▼▼▼

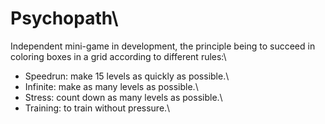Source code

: # Psychopath\
Independent mini-game in development, the principle being to succeed in coloring boxes in a grid according to different rules:\
- Speedrun: make 15 levels as quickly as possible.\
- Infinite: make as many levels as possible.\
- Stress: count down as many levels as possible.\
- Training: to train without pressure.\
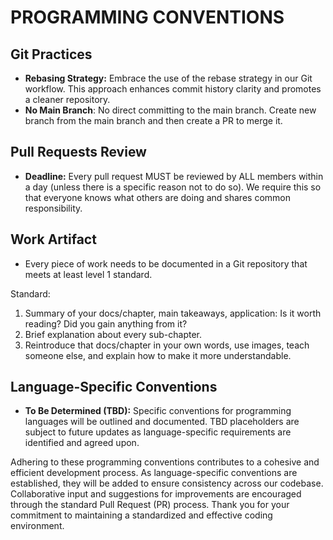 # PROGRAMMING CONVENTIONS

## Git Practices

- **Rebasing Strategy:** Embrace the use of the rebase strategy in our Git workflow. This approach enhances commit history clarity and promotes a cleaner repository.
- **No Main Branch**: No direct committing to the main branch. Create new branch from the main branch and then create a PR to merge it.

## Pull Requests Review

- **Deadline:** Every pull request MUST be reviewed by ALL members within a day (unless there is a specific reason not to do so). We require this so that everyone knows what others are doing and shares common responsibility.

## Work Artifact

- Every piece of work needs to be documented in a Git repository that meets at least level 1 standard.

Standard:
1. Summary of your docs/chapter, main takeaways, application: Is it worth reading? Did you gain anything from it?
2. Brief explanation about every sub-chapter.
3. Reintroduce that docs/chapter in your own words, use images, teach someone else, and explain how to make it more understandable.

## Language-Specific Conventions

- **To Be Determined (TBD):** Specific conventions for programming languages will be outlined and documented. TBD placeholders are subject to future updates as language-specific requirements are identified and agreed upon.

Adhering to these programming conventions contributes to a cohesive and efficient development process. As language-specific conventions are established, they will be added to ensure consistency across our codebase. Collaborative input and suggestions for improvements are encouraged through the standard Pull Request (PR) process. Thank you for your commitment to maintaining a standardized and effective coding environment.
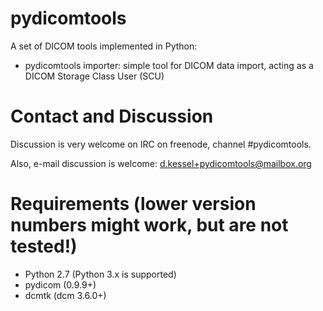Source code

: pydicomtools
============

A set of DICOM tools implemented in Python:
- pydicomtools importer: simple tool for DICOM data import, acting as a DICOM Storage Class User (SCU)

Contact and Discussion
======================

Discussion is very welcome on IRC on freenode, channel #pydicomtools.

Also, e-mail discussion is welcome: d.kessel+pydicomtools@mailbox.org

Requirements (lower version numbers might work, but are not tested!)
============
- Python 2.7 (Python 3.x is supported)
- pydicom (0.9.9+)
- dcmtk (dcm 3.6.0+)
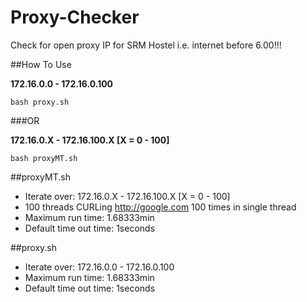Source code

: # Proxy-Checker
Check for open proxy IP for SRM Hostel i.e. internet before 6.00!!!

##How To Use

**172.16.0.0 - 172.16.0.100**

``
bash proxy.sh
``

###OR

**172.16.0.X - 172.16.100.X  [X = 0 - 100]**

``
bash proxyMT.sh
``

##proxyMT.sh
- Iterate over: 172.16.0.X - 172.16.100.X  [X = 0 - 100]
- 100 threads CURLing http://google.com 100 times in single thread
- Maximum run time: 1.68333min
- Default time out time: 1seconds

##proxy.sh
- Iterate over: 172.16.0.0 - 172.16.0.100
- Maximum run time: 1.68333min
- Default time out time: 1seconds


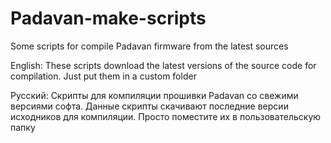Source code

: # Padavan-make-scripts
Some scripts for compile Padavan firmware from the latest sources

English:
These scripts download the latest versions of the source code for compilation. Just put them in a custom folder

Русский:
Скрипты для компиляции прошивки Padavan cо свежими версиями софта.
Данные скрипты скачивают последние версии исходников для компиляции. Просто поместите их в пользовательскую папку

▲▲▲

--- EXERCISE AIM ---
Every line in the data that holds "repository" should be copied out.

--- ANSWER TO THE PROBLEM ---
- **Rebasing Strategy:** Embrace the use of the rebase strategy in our Git workflow. This approach enhances commit history clarity and promotes a cleaner repository.
- Every piece of work needs to be documented in a Git repository that meets at least level 1 standard.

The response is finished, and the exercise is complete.